The current induced in the coil produces a torque opposing the rotation of the coil. The rotor is an external agent; it must supply a torque to counter this torque in order to keep the coil rotating uniformly. Hence, dissipated power comes from the external rotor.

6.4 Length of the rectangular wire loop, l = 8 cm = 0.08 m

Width of the rectangular loop, b = 2 cm = 0.02 m

Hence, the area of the rectangular loop, A = l $*b$ = 0.08 $*0.02$ = 1.6 $*{10}^{-3}$ $m^2$

Magnetic field strength, B= 0.3 T

Velocity of the loop, v = 1 cm/s = 0.01 m /s

Emf developed in the longer side:

Emf developed in the loop is given by e = Blv = 0.3 $*0.08*0.01$ = 2.4 $*{10}^{-4}$ V

Time taken to travel the width = $\frac{Distancetravelled}{velocity}$ = $\frac{b}{v}$ = $\frac{0.02}{0.01}$ s= 2 s

Hence the induced voltage is 2.4 $*{10}^{-4}$ V, which lasts for 2 s.

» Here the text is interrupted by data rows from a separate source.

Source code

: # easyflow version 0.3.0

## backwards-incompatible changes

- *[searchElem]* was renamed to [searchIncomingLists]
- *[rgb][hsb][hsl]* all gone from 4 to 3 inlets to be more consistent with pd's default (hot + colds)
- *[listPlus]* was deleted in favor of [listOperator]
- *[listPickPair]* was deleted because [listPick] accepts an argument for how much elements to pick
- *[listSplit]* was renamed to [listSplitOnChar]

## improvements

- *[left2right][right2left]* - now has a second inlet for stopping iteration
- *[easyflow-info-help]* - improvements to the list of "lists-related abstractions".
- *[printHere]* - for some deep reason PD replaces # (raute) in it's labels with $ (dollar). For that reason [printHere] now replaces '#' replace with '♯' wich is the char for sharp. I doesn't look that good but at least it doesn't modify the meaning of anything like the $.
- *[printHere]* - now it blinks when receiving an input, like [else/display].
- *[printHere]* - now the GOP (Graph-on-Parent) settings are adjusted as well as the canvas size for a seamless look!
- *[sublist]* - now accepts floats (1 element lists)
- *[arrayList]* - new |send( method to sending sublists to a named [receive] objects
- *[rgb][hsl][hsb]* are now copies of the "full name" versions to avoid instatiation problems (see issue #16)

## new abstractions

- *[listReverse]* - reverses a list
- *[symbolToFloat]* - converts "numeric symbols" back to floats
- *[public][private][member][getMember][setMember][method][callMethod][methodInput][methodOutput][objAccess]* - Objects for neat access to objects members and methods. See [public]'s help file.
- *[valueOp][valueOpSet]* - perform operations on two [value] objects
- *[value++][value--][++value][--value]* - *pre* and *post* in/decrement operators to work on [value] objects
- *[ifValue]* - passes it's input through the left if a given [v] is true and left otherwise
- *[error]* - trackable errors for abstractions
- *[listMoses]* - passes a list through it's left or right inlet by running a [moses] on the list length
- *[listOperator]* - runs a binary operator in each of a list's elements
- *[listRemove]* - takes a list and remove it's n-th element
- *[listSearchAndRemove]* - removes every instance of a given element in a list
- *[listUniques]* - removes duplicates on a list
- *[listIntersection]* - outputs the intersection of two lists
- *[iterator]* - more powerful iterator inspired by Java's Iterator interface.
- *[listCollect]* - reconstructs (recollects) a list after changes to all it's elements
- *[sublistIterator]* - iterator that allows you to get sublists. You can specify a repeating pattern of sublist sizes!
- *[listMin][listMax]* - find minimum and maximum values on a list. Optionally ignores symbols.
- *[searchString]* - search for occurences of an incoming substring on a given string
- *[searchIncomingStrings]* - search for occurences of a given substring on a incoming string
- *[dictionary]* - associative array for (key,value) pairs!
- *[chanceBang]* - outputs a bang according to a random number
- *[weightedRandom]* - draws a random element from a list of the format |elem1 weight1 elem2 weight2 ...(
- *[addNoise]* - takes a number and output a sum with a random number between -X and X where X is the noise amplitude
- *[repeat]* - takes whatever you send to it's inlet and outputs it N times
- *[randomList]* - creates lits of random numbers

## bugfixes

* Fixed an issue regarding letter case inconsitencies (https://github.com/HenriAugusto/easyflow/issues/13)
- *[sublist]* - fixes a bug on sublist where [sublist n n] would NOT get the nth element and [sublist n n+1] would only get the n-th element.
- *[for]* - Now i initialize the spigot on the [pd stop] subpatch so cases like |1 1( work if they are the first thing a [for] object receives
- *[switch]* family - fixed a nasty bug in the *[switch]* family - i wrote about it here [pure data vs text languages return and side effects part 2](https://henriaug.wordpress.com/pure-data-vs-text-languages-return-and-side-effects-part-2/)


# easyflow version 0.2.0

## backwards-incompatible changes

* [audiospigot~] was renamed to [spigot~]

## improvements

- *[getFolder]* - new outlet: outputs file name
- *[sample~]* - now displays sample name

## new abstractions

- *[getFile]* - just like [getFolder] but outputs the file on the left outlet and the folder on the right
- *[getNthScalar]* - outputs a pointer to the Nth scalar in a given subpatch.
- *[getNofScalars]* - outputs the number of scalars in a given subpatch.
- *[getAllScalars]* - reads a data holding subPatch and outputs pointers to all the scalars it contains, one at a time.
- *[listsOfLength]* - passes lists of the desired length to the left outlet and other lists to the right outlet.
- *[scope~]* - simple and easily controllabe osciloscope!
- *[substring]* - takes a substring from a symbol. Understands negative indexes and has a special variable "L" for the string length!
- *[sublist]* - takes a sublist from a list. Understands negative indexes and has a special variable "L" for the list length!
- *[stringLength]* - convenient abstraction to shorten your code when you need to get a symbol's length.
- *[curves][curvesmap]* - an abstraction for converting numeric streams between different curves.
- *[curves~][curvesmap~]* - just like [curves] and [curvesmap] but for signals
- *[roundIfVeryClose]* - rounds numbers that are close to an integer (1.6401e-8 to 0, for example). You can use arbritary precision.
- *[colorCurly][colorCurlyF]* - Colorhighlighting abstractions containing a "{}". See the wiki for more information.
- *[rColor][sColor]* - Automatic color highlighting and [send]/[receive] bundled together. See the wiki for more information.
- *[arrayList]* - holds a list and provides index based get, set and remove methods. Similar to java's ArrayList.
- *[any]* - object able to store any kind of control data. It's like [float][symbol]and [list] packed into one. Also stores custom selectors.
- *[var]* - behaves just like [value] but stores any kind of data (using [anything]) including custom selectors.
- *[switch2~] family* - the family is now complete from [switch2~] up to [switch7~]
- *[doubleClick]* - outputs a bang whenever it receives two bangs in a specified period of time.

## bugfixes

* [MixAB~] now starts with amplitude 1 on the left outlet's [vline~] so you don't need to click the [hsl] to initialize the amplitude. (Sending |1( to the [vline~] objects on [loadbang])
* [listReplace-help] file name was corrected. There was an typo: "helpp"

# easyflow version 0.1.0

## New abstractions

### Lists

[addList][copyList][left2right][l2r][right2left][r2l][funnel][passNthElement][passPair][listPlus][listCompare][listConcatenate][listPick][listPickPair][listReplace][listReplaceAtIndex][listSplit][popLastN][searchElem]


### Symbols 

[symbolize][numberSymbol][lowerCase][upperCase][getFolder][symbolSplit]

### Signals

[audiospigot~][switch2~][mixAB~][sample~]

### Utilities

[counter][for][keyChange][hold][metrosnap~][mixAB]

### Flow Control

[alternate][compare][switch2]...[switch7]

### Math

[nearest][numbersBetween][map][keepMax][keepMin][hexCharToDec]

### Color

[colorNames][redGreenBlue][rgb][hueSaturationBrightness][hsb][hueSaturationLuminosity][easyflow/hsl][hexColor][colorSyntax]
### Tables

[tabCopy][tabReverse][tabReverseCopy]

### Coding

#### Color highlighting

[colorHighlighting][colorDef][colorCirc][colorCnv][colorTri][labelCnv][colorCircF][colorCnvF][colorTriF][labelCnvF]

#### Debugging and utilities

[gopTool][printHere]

Emf developed in the shorter side:

Emf developed in the loop is given by e = Bbv = 0.3 $*0.02*0.01$ = 0.6 $*{10}^{-4}$ V

Time taken to travel the width = $\frac{Distancetravelled}{velocity}$ = $\frac{l}{v}$ = $\frac{0.08}{0.01}$ s= 8 s

Hence the induced voltage is 0.6 $*{10}^{-4}$ V, which lasts for 8 s.

6.3 Number of turns on the solenoid = 15 turns per cm = 1500 turns per m

Hence, number of turns per unit length, n = 1500

The loop area in the solenoid, A = 2.0 ${cm}^2$ = 2 $*{10}^{-4}$ $m^2$

Current carrying by the solenoid, changes from 2 .0 A to 4.0 A

So, change of current, di = 4 – 2 = 2 A

Change in time, dt = 0.1 s

According to Faraday's law, the induced emf, e = $\frac{d\phi }{dt}$ …………. (i)

Where $\phi$ = induced flux through the small loop = BA …………. (ii)

Magnetic field is given by B = ${\mu }_{0}ni$ ……………………………. (iii)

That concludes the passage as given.